> **What needs to be done**: When a line below holds the string "Benzophenone", show that line.
=======
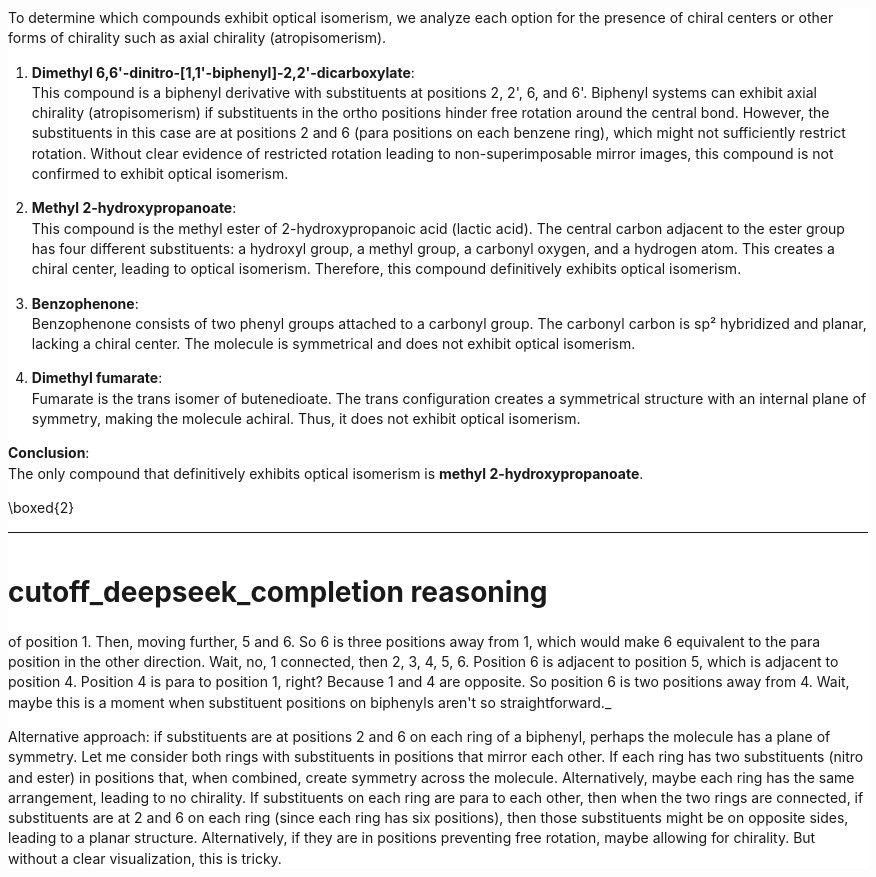 To determine which compounds exhibit optical isomerism, we analyze each option for the presence of chiral centers or other forms of chirality such as axial chirality (atropisomerism).

1. **Dimethyl 6,6'-dinitro-[1,1'-biphenyl]-2,2'-dicarboxylate**:  
   This compound is a biphenyl derivative with substituents at positions 2, 2', 6, and 6'. Biphenyl systems can exhibit axial chirality (atropisomerism) if substituents in the ortho positions hinder free rotation around the central bond. However, the substituents in this case are at positions 2 and 6 (para positions on each benzene ring), which might not sufficiently restrict rotation. Without clear evidence of restricted rotation leading to non-superimposable mirror images, this compound is not confirmed to exhibit optical isomerism.

2. **Methyl 2-hydroxypropanoate**:  
   This compound is the methyl ester of 2-hydroxypropanoic acid (lactic acid). The central carbon adjacent to the ester group has four different substituents: a hydroxyl group, a methyl group, a carbonyl oxygen, and a hydrogen atom. This creates a chiral center, leading to optical isomerism. Therefore, this compound definitively exhibits optical isomerism.

3. **Benzophenone**:  
   Benzophenone consists of two phenyl groups attached to a carbonyl group. The carbonyl carbon is sp² hybridized and planar, lacking a chiral center. The molecule is symmetrical and does not exhibit optical isomerism.

4. **Dimethyl fumarate**:  
   Fumarate is the trans isomer of butenedioate. The trans configuration creates a symmetrical structure with an internal plane of symmetry, making the molecule achiral. Thus, it does not exhibit optical isomerism.

**Conclusion**:  
The only compound that definitively exhibits optical isomerism is **methyl 2-hydroxypropanoate**.

\boxed{2}

---

# cutoff_deepseek_completion reasoning

 of position 1. Then, moving further, 5 and 6. So 6 is three positions away from 1, which would make 6 equivalent to the para position in the other direction. Wait, no, 1 connected, then 2, 3, 4, 5, 6. Position 6 is adjacent to position 5, which is adjacent to position 4. Position 4 is para to position 1, right? Because 1 and 4 are opposite. So position 6 is two positions away from 4. Wait, maybe this is a moment when substituent positions on biphenyls aren't so straightforward._

Alternative approach: if substituents are at positions 2 and 6 on each ring of a biphenyl, perhaps the molecule has a plane of symmetry. Let me consider both rings with substituents in positions that mirror each other. If each ring has two substituents (nitro and ester) in positions that, when combined, create symmetry across the molecule. Alternatively, maybe each ring has the same arrangement, leading to no chirality. If substituents on each ring are para to each other, then when the two rings are connected, if substituents are at 2 and 6 on each ring (since each ring has six positions), then those substituents might be on opposite sides, leading to a planar structure. Alternatively, if they are in positions preventing free rotation, maybe allowing for chirality. But without a clear visualization, this is tricky. 
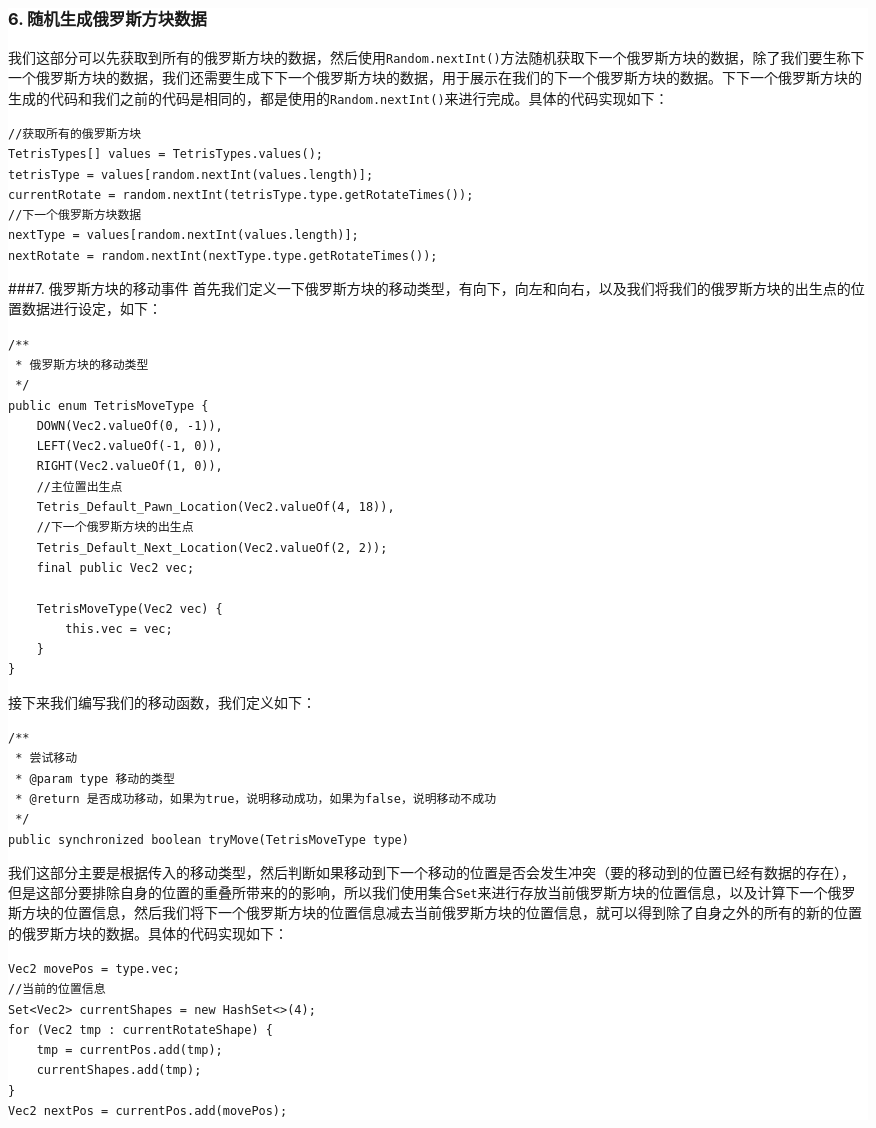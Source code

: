 ### 6.	随机生成俄罗斯方块数据
我们这部分可以先获取到所有的俄罗斯方块的数据，然后使用`Random.nextInt()`方法随机获取下一个俄罗斯方块的数据，除了我们要生称下一个俄罗斯方块的数据，我们还需要生成下下一个俄罗斯方块的数据，用于展示在我们的下一个俄罗斯方块的数据。下下一个俄罗斯方块的生成的代码和我们之前的代码是相同的，都是使用的`Random.nextInt()`来进行完成。具体的代码实现如下：

 	//获取所有的俄罗斯方块
    TetrisTypes[] values = TetrisTypes.values();
    tetrisType = values[random.nextInt(values.length)];
    currentRotate = random.nextInt(tetrisType.type.getRotateTimes());
    //下一个俄罗斯方块数据
    nextType = values[random.nextInt(values.length)];
    nextRotate = random.nextInt(nextType.type.getRotateTimes());

###7.	俄罗斯方块的移动事件
首先我们定义一下俄罗斯方块的移动类型，有向下，向左和向右，以及我们将我们的俄罗斯方块的出生点的位置数据进行设定，如下：
 
	/**
	 * 俄罗斯方块的移动类型
	 */
	public enum TetrisMoveType {
	    DOWN(Vec2.valueOf(0, -1)),
	    LEFT(Vec2.valueOf(-1, 0)),
	    RIGHT(Vec2.valueOf(1, 0)),
	    //主位置出生点
	    Tetris_Default_Pawn_Location(Vec2.valueOf(4, 18)),
	    //下一个俄罗斯方块的出生点
	    Tetris_Default_Next_Location(Vec2.valueOf(2, 2));
	    final public Vec2 vec;
	
	    TetrisMoveType(Vec2 vec) {
	        this.vec = vec;
	    }
	}

接下来我们编写我们的移动函数，我们定义如下：

	/**
	 * 尝试移动
	 * @param type 移动的类型
	 * @return 是否成功移动，如果为true，说明移动成功，如果为false，说明移动不成功
	 */
	public synchronized boolean tryMove(TetrisMoveType type) 

我们这部分主要是根据传入的移动类型，然后判断如果移动到下一个移动的位置是否会发生冲突（要的移动到的位置已经有数据的存在），但是这部分要排除自身的位置的重叠所带来的的影响，所以我们使用集合`Set`来进行存放当前俄罗斯方块的位置信息，以及计算下一个俄罗斯方块的位置信息，然后我们将下一个俄罗斯方块的位置信息减去当前俄罗斯方块的位置信息，就可以得到除了自身之外的所有的新的位置的俄罗斯方块的数据。具体的代码实现如下：

	Vec2 movePos = type.vec;
    //当前的位置信息
    Set<Vec2> currentShapes = new HashSet<>(4);
    for (Vec2 tmp : currentRotateShape) {
        tmp = currentPos.add(tmp);
        currentShapes.add(tmp);
    }
    Vec2 nextPos = currentPos.add(movePos);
=======
> **Answer for the task**:
3. **Benzophenone**:  
   Benzophenone consists of two phenyl groups attached to a carbonyl group. The carbonyl carbon is sp² hybridized and planar, lacking a chiral center. The molecule is symmetrical and does not exhibit optical isomerism.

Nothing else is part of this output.